GEORGIA: State in the spotlight with upcoming Fulton County indictment decisions and Dominion case
- Atlanta Journal Constitution: Dominion Voting defamation trial could reverberate in Georgia: When a $1.6 billion defamation lawsuit against Fox News goes to trial in Delaware this week, it will likely include evidence about election tampering and false claims of voter fraud in Georgia. Sworn testimony could be relevant to Fulton County prosecutors as they’re considering charges related to allegations that former President Donald Trump and his allies criminally interfered with the 2020 presidential election in Georgia. The suit by Denver-based Dominion Voting Systems, which manufactured Georgia’s election equipment, alleges that Fox’s on-air hosts and network executives allowed Trump’s supporters to lie about his loss, resulting in severe financial harm to the company. Jury selection is scheduled to begin Thursday, and then the trial would start Monday. What does the defamation case have to do with the Fulton County investigation into election interference? Both probes involve Sidney Powell and Rudy Giuliani, two of the attorneys who aided the Trump campaign’s efforts to reverse the results of the presidential election in Georgia, where Trump lost by less than 12,000 votes to Democrat Joe Biden.
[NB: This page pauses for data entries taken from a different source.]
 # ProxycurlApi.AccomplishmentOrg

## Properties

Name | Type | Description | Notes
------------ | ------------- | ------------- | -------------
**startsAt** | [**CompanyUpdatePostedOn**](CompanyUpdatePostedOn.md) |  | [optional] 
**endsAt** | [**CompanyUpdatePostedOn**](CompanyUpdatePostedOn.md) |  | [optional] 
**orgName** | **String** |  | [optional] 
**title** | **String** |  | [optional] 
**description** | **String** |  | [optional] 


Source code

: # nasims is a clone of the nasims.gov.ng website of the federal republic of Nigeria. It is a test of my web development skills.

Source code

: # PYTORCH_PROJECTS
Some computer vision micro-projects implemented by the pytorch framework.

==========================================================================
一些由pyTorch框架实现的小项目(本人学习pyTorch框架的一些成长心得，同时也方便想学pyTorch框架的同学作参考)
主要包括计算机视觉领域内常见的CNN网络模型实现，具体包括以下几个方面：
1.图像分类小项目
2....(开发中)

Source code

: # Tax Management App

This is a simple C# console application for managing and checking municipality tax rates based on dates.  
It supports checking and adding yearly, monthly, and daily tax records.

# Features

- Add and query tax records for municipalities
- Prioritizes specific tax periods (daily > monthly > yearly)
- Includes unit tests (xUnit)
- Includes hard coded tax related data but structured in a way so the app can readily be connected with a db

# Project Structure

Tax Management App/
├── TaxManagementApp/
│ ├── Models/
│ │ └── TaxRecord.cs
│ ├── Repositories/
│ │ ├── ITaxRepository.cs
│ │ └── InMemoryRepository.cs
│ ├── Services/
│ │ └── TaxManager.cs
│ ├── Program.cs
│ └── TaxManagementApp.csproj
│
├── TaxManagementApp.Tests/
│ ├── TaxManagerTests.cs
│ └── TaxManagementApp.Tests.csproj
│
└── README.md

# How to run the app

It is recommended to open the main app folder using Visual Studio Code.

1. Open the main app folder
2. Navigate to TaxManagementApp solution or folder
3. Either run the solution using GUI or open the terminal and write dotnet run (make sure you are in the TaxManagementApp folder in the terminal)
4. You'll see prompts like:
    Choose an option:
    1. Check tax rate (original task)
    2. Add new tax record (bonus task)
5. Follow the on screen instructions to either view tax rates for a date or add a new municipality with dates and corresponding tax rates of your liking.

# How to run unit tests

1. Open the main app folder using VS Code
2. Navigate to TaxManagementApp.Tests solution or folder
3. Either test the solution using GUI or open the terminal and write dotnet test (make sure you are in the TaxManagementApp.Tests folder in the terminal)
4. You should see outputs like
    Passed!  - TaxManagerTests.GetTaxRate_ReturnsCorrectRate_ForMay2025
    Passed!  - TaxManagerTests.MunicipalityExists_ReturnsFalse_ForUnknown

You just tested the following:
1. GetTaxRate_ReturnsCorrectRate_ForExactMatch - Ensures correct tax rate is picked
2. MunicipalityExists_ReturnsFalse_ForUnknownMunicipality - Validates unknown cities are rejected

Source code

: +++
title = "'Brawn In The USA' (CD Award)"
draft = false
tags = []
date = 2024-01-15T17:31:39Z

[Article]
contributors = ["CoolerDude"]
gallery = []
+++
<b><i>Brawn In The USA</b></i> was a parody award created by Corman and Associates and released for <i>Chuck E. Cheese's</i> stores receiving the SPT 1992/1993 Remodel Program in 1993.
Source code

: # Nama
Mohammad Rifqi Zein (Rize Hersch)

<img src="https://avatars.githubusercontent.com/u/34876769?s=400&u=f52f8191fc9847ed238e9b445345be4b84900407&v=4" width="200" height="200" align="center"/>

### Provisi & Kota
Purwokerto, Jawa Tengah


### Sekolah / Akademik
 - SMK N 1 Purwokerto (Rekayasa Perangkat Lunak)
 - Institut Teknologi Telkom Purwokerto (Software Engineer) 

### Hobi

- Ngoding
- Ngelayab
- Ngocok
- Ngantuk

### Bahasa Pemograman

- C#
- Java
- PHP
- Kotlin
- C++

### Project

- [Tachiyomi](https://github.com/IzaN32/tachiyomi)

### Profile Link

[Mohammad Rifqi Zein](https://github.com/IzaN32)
- ABC News: Timeline: Criminal probe into Trump’s efforts to overturn Georgia election results: On Jan. 2, 2021, former President Donald Trump asked Georgia Secretary of State Brad Raffensperger to “find” the votes needed to win the state in the 2020 election. The now-infamous phone call helped spark a criminal investigation launched the following month by Fulton County District Attorney Fani Willis looking into the efforts by Trump and his allies to overturn the results of the 2020 election. Here’s a look at how the probe — one of several investigations involving the former president — has unfolded so far.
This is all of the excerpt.